**Assigned task**
Starting with the line containing "This project is" and going on through the line containing "This trait declares", return the lines of the data below exactly, and only those.

**Data section**
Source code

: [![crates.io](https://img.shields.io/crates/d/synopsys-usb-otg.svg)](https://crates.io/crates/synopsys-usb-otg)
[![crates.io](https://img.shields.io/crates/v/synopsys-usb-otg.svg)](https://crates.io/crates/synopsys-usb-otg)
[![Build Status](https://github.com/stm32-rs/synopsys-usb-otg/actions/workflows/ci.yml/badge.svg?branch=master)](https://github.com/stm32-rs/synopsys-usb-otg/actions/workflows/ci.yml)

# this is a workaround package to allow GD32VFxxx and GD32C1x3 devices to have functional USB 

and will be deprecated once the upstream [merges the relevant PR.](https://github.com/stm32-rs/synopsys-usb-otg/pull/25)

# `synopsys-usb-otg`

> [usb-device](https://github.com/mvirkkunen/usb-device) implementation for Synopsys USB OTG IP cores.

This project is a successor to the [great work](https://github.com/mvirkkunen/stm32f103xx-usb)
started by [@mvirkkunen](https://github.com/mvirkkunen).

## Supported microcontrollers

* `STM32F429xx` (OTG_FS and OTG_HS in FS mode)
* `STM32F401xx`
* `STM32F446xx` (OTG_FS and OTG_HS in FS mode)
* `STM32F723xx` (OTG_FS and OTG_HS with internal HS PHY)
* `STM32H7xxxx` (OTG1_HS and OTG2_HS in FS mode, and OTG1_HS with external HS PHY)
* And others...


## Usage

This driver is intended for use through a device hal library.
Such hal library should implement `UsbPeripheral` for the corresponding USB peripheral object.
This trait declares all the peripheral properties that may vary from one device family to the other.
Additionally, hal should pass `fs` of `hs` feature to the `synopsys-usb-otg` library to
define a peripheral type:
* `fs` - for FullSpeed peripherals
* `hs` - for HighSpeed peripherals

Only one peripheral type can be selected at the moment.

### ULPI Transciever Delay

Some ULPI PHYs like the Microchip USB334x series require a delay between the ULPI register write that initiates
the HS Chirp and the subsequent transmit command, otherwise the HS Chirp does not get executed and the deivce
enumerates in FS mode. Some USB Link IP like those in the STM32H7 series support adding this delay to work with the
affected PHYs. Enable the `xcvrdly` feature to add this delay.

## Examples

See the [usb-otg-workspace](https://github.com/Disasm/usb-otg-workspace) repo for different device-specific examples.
--
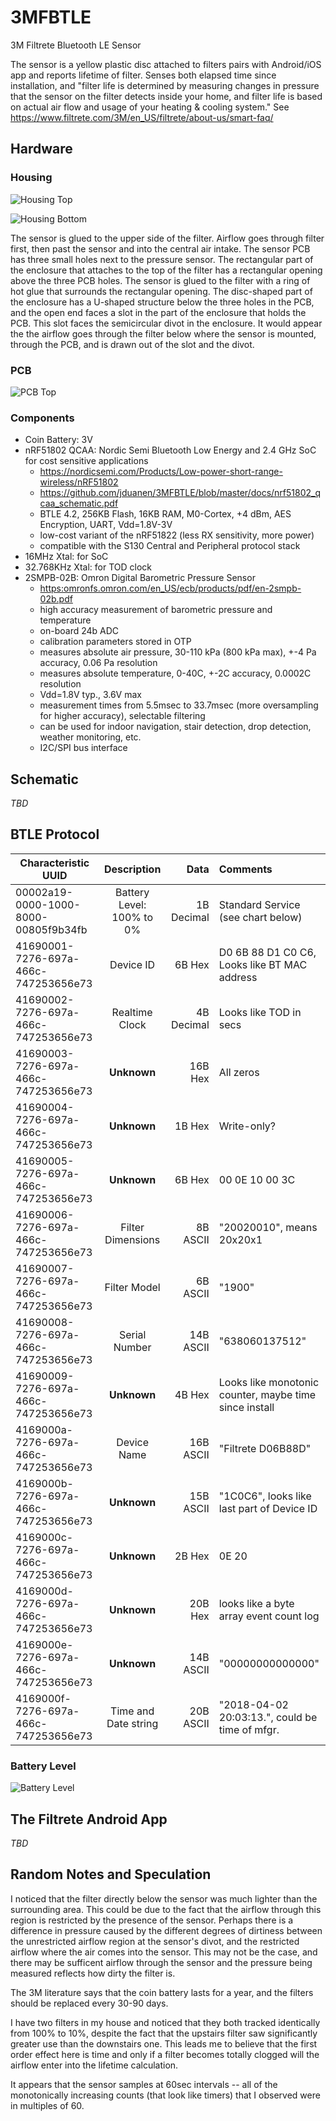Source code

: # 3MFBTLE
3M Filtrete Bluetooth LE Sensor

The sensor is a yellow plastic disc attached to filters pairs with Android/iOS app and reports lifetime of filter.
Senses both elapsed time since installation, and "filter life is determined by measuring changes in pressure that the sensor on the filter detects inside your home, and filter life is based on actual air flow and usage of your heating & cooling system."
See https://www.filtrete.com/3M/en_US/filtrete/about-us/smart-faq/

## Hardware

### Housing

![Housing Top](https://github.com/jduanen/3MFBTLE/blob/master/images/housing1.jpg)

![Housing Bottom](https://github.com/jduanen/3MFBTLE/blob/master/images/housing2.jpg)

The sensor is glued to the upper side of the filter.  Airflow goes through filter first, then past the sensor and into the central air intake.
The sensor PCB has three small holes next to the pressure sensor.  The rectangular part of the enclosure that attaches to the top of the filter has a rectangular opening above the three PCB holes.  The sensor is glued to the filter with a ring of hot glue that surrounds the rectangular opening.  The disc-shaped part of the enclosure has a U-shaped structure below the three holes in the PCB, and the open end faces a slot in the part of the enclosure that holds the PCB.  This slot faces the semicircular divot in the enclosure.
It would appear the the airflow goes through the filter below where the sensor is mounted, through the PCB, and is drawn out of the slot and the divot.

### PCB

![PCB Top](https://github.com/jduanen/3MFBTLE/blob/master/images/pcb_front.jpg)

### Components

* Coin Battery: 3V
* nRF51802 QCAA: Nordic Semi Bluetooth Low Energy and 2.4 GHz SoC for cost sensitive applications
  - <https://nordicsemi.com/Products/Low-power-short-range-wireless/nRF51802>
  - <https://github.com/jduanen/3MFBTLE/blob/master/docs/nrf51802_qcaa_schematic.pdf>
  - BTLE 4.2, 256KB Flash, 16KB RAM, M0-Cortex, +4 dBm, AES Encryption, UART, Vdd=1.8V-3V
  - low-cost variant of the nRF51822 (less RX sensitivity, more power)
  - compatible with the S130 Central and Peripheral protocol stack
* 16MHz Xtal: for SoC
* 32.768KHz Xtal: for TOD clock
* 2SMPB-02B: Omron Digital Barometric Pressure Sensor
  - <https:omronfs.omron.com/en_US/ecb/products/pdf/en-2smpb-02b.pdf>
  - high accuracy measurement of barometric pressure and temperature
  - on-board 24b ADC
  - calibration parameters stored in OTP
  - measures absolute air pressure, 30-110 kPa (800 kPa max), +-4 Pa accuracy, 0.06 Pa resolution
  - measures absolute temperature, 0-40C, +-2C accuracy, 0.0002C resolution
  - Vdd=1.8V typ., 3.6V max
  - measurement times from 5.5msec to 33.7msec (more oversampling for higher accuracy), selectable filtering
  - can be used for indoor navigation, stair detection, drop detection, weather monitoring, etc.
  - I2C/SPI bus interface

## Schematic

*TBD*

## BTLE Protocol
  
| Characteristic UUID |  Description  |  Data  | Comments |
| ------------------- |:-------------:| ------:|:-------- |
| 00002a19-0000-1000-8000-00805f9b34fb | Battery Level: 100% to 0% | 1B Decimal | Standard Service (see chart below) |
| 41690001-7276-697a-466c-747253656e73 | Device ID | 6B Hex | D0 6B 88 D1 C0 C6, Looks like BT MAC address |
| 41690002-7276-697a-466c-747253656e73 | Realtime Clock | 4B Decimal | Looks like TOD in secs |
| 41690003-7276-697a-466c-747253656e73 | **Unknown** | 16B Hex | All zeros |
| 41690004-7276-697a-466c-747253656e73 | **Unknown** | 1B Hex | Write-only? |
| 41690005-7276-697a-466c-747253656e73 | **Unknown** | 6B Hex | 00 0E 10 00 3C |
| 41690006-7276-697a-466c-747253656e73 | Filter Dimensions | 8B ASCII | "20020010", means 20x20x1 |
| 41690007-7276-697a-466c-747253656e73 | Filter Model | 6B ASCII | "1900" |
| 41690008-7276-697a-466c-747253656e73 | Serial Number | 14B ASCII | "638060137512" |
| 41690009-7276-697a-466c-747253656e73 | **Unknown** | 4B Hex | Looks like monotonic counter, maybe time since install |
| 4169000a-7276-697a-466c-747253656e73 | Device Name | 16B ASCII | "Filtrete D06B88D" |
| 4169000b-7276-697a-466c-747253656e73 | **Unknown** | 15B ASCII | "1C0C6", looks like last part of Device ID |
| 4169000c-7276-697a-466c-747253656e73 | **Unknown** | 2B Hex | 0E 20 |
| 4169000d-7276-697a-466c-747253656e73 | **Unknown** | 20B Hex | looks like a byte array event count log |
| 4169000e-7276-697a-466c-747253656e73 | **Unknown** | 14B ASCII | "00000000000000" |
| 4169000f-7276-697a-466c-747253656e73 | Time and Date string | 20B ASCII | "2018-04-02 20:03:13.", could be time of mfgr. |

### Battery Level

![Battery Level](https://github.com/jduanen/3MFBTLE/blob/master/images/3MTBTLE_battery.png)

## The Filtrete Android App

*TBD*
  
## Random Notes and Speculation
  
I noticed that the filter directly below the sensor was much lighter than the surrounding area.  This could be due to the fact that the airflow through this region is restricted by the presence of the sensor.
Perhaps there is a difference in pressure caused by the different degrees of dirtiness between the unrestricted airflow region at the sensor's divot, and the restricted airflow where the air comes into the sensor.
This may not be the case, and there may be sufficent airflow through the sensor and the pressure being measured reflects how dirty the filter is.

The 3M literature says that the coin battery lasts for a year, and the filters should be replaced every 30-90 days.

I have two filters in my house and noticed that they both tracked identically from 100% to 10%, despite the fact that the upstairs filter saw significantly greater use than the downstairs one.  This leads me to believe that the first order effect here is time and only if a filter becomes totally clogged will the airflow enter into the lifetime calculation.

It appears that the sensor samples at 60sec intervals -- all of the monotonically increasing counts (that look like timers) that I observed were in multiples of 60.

**The answer**
This project is a successor to the [great work](https://github.com/mvirkkunen/stm32f103xx-usb)
started by [@mvirkkunen](https://github.com/mvirkkunen).

## Supported microcontrollers

* `STM32F429xx` (OTG_FS and OTG_HS in FS mode)
* `STM32F401xx`
* `STM32F446xx` (OTG_FS and OTG_HS in FS mode)
* `STM32F723xx` (OTG_FS and OTG_HS with internal HS PHY)
* `STM32H7xxxx` (OTG1_HS and OTG2_HS in FS mode, and OTG1_HS with external HS PHY)
* And others...


## Usage

This driver is intended for use through a device hal library.
Such hal library should implement `UsbPeripheral` for the corresponding USB peripheral object.
This trait declares all the peripheral properties that may vary from one device family to the other.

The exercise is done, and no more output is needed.